– Какой сок? Мы с Васёной никуда не ходили, и никакой сок никому не покупали! – пролепетала в ответ растерявшаяся от повышенного внимания родительница.
Итак, моя ложь была изобличена.
Поздно вечером, когда я уже сделала уроки и смотрела телевизор, мама пришла из школы красная, как спелый помидор, и, не сдерживая эмоций, обрушила на меня шквал упреков. Я разревелась, пулей выскочила в коридор, схватила свою куцую шубейку из неведомого науке зверя (на дворе была зима), впрыгнула в валенки и, хлопнув дверью, выскочила на лестницу, а оттуда – на заснеженную улицу.
Вот так я в первый раз в жизни ушла из дома. Целый час я наматывала круги около киоска «Союзпечать» неподалеку от нашего двора, целый час я ждала, что мама или папа, обезумевшие от беспокойства и волнения, найдут меня и со слезами будут уговаривать вернуться, моля все забыть и простить их. Но никто не пришел. Замерзнув и наплакавшись всласть, я нерешительно поплелась домой.
Там, как мне тогда показалось, никто и не заметил моего отсутствия. Мама преспокойно занималась на кухне хозяйственными делами, папа смотрел по телевизору программу «Время». Услышав, что я тихонько вошла в комнату, он повернул ко мне свой строгий взгляд.
– Василина, подойди сюда.
Я боялась своего папу. Он никогда не был добр и ласков по отношению ко мне, не уделял мне внимания, не проводил со мной время, не интересовался моей жизнью. Сколько я себя помнила, он или не замечал меня, или, что еще хуже, отчитывал за какие-нибудь мелкие проступки типа накрашенных ногтей и читал мне нотации. А один раз, совсем недавно, неожиданно вышел из себя от очередной мелочи и отлупил ремнем. Сейчас пришло время для очередного такого «воспитательного момента», и я смертельно боялась, что он опять применит ко мне высшую меру наказания. Но папа ограничился жесткой отповедью.
– Ты поняла, что ты плохо поступила? Ты должна попросить прощения у учительницы публично, при всех своих одноклассниках, потому что врала ты тоже при всех. Завтра обязательно это сделаешь, а потом отчитаешься передо мной.

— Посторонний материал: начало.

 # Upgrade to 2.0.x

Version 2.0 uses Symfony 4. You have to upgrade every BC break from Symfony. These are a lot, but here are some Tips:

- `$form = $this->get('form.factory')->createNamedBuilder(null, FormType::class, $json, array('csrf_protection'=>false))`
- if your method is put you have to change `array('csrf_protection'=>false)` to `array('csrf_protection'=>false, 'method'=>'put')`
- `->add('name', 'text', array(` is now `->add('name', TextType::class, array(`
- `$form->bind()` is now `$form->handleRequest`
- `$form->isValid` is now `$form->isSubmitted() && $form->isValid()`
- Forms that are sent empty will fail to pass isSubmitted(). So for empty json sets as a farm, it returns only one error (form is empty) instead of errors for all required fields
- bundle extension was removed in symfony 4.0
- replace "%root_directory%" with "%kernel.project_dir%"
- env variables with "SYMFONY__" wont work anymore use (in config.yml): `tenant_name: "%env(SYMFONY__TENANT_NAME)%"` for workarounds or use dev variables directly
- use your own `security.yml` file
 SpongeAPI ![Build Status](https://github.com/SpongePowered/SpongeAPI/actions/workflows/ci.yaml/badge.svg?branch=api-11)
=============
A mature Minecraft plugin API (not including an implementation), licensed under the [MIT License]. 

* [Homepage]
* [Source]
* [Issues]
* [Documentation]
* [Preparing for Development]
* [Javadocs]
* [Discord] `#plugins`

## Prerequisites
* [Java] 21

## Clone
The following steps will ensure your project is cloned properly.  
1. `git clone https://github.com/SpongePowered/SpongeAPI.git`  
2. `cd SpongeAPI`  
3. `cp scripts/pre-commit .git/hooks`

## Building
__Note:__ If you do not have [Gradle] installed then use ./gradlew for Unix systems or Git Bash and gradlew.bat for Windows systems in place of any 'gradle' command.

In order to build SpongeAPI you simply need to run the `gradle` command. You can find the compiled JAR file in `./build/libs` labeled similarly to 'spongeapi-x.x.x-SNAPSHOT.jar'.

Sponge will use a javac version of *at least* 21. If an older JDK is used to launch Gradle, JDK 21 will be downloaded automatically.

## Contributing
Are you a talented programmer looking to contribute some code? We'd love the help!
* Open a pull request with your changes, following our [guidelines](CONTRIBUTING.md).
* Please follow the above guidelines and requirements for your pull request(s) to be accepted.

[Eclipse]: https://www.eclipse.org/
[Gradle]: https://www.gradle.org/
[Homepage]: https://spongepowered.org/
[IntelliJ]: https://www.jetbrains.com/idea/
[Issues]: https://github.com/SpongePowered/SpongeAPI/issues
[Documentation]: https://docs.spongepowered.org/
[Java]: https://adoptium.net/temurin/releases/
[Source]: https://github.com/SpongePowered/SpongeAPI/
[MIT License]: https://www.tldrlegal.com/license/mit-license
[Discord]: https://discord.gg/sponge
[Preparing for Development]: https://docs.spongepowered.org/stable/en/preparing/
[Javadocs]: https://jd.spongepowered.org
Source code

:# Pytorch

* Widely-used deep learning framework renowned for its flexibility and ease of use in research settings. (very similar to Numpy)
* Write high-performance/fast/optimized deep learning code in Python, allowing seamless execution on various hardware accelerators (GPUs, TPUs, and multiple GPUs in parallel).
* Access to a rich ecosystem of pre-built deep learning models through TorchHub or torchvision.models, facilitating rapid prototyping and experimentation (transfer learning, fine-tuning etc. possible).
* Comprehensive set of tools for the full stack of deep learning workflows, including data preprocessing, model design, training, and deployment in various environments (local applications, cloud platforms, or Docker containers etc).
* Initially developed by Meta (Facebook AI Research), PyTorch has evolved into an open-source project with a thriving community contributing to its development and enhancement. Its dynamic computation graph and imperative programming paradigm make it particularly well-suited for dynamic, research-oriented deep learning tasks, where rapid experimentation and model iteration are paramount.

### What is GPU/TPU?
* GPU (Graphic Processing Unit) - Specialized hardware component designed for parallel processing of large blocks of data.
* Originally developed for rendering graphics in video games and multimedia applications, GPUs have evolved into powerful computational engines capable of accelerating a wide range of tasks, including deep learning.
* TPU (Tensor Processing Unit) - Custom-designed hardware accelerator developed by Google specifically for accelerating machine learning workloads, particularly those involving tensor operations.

Я опять много плакала, кивала головой и обещала, что все сделаю.
На следующий день перед первым уроком я, пряча от стыда глаза, скороговоркой пробормотала свои извинения Галине Николаевне, и с чувством неловкого облегчения отправилась на свое место. Учительница оказалась снисходительней моих родителей, она отпустила меня кивком и не стала читать нотаций.
В субботу мы с мамой на автобусе поехали навещать Лёшку Иванова в больнице. По дороге мама зашла в магазин и купила больному две бутылки злополучного яблочного сока.
В палате у Иванова было не протолкнуться. В первый выходной после собрания почти все родители нашего класса проявили редкое единодушие и привели своих детей поддержать Лешку. Иванов, сам немало смущенный своей неожиданной популярностью, возлежал на застеленной кровати и вместе с тремя мальчишками увлеченно собирал какой-то конструктор. Выглядел он, на мой взгляд, возмутительно здоровым. Ни мой визит, ни яблочный сок его нисколько не заинтересовали, мы с мамой удостоились от него лишь одного мимолетного взгляда и короткого «Нормально» в ответ на мамин вопрос, как он себя чувствует. Такое пренебрежение меня по-настоящему разозлило. Я из дома по его вине ушла, выставила себя вруньей глазах любимой учительницы, чуть не получила ремня от отца – а он сидит себе, как ни в чем не бывало, развлекается в окружении друзей и игнорирует меня и мою маму! Да как он смеет!
Все места для сидения в палате были заняты визитерами, прибывшими раньше нас, и мы с мамой вынуждены были встать у стеночки в изножье железной кровати Лешки. Чувствовали себя мы обе при этом крайне неловко. Я мрачно поглядывала на увлеченного конструктором Лешку и размышляла о том, сколько неприятностей он мне доставил своими сломанными конечностями. Лешка, чуя мой недобрый взгляд, постепенно начал поднимать на меня глаза и коситься с заметной опаской и непониманием. Очевидно, он недоумевал, чем же он мог прогневать тихую и послушную отличницу, коей я являлась.